[Start of Attachment]

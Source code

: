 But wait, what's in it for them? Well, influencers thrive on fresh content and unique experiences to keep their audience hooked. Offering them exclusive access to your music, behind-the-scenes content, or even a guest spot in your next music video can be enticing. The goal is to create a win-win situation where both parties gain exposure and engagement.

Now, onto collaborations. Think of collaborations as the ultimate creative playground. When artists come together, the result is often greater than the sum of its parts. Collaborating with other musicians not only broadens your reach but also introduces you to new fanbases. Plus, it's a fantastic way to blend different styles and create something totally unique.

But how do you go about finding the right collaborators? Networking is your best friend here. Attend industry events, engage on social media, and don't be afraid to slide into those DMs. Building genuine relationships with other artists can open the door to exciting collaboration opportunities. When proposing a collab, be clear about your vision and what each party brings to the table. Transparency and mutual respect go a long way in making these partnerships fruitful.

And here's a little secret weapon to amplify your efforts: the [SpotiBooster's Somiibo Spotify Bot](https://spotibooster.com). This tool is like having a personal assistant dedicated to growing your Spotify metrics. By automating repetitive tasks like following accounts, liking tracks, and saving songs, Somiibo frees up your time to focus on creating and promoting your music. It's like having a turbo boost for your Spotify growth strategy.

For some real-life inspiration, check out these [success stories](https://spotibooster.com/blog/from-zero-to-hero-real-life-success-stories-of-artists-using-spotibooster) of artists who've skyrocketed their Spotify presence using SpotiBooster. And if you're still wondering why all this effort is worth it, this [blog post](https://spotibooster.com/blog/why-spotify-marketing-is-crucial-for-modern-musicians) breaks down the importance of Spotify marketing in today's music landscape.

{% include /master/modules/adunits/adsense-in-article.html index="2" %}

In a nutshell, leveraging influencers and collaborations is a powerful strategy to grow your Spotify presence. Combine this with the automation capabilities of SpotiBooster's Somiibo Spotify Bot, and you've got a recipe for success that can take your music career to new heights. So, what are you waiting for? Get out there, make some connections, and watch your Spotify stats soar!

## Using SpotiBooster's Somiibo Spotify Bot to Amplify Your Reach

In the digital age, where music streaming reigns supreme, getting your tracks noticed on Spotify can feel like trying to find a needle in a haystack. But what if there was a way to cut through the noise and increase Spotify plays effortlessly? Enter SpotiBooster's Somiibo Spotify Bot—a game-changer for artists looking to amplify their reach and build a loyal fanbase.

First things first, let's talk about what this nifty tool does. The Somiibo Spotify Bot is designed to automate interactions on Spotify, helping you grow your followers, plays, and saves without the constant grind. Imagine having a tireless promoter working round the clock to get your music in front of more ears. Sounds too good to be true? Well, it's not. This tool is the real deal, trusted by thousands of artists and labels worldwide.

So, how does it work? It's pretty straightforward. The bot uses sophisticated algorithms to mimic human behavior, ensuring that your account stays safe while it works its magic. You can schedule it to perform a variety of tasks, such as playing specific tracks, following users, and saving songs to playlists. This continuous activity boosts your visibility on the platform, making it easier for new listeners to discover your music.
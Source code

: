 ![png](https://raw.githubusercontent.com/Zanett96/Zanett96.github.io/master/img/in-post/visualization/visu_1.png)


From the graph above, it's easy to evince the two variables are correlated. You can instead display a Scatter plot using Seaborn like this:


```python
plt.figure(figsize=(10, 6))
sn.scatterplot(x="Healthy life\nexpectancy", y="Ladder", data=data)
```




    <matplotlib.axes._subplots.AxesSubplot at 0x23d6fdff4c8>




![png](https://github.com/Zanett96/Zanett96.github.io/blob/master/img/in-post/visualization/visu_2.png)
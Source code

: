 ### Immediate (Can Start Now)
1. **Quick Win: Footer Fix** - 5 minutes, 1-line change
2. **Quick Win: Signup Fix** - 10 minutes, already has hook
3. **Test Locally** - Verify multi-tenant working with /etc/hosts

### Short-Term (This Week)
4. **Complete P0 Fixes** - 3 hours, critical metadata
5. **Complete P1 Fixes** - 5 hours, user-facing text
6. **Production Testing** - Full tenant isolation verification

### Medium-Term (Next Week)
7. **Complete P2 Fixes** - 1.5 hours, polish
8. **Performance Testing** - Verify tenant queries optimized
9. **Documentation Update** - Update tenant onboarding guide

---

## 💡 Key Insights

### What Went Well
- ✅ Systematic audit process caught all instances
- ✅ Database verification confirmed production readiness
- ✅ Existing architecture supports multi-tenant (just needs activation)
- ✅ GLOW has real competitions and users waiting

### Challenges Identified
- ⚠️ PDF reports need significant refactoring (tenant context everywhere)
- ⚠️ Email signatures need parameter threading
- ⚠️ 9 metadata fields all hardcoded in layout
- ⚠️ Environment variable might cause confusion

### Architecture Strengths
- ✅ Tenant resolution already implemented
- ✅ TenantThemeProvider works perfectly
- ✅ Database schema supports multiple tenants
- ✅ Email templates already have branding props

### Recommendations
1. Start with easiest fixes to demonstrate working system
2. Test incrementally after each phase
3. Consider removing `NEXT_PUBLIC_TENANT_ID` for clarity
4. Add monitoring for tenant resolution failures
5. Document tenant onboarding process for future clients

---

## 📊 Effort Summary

[End of Attachment]

▸ Task requirements:
Scan the entries above and return each line that holds "like".

▸ Written response:
And here's a little secret weapon to amplify your efforts: the [SpotiBooster's Somiibo Spotify Bot](https://spotibooster.com). This tool is like having a personal assistant dedicated to growing your Spotify metrics. By automating repetitive tasks like following accounts, liking tracks, and saving songs, Somiibo frees up your time to focus on creating and promoting your music. It's like having a turbo boost for your Spotify growth strategy.
In the digital age, where music streaming reigns supreme, getting your tracks noticed on Spotify can feel like trying to find a needle in a haystack. But what if there was a way to cut through the noise and increase Spotify plays effortlessly? Enter SpotiBooster's Somiibo Spotify Bot—a game-changer for artists looking to amplify their reach and build a loyal fanbase.
From the graph above, it's easy to evince the two variables are correlated. You can instead display a Scatter plot using Seaborn like this:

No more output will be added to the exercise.